● Provided data:
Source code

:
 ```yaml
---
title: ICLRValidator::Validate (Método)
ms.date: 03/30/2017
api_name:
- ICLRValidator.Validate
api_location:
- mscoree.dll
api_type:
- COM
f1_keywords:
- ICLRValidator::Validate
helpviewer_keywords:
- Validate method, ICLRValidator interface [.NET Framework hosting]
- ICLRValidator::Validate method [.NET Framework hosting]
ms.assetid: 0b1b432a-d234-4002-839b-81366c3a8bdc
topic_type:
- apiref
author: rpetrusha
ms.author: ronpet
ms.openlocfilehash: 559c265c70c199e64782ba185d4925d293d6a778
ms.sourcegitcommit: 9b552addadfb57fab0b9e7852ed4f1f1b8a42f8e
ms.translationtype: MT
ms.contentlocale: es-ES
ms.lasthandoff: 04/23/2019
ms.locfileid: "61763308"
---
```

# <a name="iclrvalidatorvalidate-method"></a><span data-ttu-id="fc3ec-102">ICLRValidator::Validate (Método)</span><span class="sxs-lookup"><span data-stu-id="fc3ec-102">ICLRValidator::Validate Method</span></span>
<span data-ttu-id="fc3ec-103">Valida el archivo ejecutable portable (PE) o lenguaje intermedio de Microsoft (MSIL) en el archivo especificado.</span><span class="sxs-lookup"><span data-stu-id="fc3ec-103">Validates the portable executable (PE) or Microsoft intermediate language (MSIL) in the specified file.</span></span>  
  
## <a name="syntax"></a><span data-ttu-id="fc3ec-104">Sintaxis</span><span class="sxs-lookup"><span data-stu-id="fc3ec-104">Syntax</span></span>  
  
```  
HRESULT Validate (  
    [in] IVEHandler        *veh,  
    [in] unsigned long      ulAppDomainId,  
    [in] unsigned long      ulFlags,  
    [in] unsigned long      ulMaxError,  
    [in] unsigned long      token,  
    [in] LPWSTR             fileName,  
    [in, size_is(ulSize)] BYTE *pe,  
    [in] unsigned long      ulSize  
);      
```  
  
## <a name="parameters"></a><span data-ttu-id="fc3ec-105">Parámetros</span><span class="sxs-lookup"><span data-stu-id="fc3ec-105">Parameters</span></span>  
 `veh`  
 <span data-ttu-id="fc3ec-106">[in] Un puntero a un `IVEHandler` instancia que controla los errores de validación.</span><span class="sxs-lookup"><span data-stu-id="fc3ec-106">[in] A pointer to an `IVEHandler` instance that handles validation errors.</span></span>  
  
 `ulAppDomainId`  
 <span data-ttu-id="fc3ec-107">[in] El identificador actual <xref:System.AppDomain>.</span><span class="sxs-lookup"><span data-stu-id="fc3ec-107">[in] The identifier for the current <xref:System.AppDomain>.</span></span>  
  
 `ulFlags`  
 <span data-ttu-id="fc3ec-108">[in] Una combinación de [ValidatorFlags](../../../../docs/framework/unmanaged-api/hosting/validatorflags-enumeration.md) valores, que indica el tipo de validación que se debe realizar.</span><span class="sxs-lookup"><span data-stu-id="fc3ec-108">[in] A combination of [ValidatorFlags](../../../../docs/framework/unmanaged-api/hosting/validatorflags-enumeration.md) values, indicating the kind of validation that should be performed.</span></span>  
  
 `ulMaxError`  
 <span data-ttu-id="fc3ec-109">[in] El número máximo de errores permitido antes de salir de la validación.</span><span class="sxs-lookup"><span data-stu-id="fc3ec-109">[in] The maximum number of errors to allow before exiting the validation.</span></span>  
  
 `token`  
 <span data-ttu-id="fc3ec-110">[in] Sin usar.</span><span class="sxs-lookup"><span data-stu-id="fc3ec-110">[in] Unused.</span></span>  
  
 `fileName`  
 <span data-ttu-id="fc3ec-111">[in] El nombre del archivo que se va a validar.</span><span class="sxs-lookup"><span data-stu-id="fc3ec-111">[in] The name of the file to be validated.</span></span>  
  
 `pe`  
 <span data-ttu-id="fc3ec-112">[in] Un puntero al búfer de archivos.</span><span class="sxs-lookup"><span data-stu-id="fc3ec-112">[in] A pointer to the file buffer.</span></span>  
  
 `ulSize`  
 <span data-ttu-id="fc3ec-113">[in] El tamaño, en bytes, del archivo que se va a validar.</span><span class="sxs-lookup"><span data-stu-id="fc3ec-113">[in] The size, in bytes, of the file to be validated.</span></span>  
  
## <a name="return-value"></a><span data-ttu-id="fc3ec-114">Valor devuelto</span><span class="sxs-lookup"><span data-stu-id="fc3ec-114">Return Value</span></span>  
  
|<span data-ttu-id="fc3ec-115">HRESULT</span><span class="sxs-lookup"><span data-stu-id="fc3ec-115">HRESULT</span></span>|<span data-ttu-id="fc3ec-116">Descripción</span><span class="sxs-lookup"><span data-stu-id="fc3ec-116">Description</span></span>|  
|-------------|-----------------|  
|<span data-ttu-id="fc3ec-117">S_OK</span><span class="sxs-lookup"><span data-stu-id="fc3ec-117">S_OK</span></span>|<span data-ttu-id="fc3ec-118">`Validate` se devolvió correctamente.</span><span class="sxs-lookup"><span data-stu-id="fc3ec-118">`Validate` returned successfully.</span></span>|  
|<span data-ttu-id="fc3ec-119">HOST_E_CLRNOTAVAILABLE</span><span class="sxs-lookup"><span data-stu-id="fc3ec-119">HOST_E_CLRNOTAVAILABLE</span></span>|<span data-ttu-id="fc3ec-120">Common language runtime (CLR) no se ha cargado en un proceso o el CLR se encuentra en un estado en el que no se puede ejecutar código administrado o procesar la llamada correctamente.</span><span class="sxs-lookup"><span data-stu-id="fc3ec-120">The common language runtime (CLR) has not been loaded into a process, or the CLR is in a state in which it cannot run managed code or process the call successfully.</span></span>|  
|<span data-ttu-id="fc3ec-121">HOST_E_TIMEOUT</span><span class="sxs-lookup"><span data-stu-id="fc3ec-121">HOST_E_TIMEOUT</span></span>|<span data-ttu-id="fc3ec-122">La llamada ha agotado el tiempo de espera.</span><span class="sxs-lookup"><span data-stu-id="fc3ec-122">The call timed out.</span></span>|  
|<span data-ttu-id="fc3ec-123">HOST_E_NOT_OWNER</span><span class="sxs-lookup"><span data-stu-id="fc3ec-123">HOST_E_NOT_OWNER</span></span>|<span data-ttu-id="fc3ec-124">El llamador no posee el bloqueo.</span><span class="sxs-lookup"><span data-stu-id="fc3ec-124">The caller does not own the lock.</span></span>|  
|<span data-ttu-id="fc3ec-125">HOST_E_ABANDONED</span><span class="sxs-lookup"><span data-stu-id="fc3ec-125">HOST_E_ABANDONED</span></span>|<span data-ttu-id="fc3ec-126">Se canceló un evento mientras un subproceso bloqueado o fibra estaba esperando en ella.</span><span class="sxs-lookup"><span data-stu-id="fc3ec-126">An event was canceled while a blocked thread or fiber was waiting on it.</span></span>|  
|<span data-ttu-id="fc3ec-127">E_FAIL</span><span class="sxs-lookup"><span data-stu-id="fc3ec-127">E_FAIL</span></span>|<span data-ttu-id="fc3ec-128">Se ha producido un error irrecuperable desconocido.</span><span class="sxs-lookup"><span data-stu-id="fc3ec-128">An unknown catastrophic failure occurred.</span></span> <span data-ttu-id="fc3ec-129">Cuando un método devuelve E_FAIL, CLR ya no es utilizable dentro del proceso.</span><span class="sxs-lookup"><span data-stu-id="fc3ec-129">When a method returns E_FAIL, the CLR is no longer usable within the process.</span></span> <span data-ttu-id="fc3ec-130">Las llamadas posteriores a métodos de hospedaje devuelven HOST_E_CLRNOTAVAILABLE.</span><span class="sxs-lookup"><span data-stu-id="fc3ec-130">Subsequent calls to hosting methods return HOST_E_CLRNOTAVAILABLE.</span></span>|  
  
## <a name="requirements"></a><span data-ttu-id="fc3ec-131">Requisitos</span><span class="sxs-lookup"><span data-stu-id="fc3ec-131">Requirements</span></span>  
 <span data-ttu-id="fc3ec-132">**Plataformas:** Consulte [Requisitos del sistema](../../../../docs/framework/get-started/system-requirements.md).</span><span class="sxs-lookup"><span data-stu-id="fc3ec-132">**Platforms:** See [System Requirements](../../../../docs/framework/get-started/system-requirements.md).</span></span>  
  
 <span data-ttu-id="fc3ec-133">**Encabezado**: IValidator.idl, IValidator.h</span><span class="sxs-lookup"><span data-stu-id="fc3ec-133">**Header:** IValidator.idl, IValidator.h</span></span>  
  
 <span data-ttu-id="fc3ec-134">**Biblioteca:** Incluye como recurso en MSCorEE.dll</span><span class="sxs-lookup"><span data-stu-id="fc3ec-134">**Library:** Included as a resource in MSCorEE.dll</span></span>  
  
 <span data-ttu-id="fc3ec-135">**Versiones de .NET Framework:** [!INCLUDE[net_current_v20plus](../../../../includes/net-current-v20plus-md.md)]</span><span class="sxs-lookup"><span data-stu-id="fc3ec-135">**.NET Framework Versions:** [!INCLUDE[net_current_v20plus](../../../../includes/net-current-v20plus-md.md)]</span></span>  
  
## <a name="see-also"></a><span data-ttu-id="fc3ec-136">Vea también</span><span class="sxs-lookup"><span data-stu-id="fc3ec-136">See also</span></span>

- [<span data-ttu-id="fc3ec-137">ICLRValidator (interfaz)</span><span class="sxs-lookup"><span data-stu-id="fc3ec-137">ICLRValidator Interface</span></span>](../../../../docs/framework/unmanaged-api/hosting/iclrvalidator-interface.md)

● Directions for this task:
Tally the lines of the listing above that include the string "code". Provide the total alone.

● Task response:
2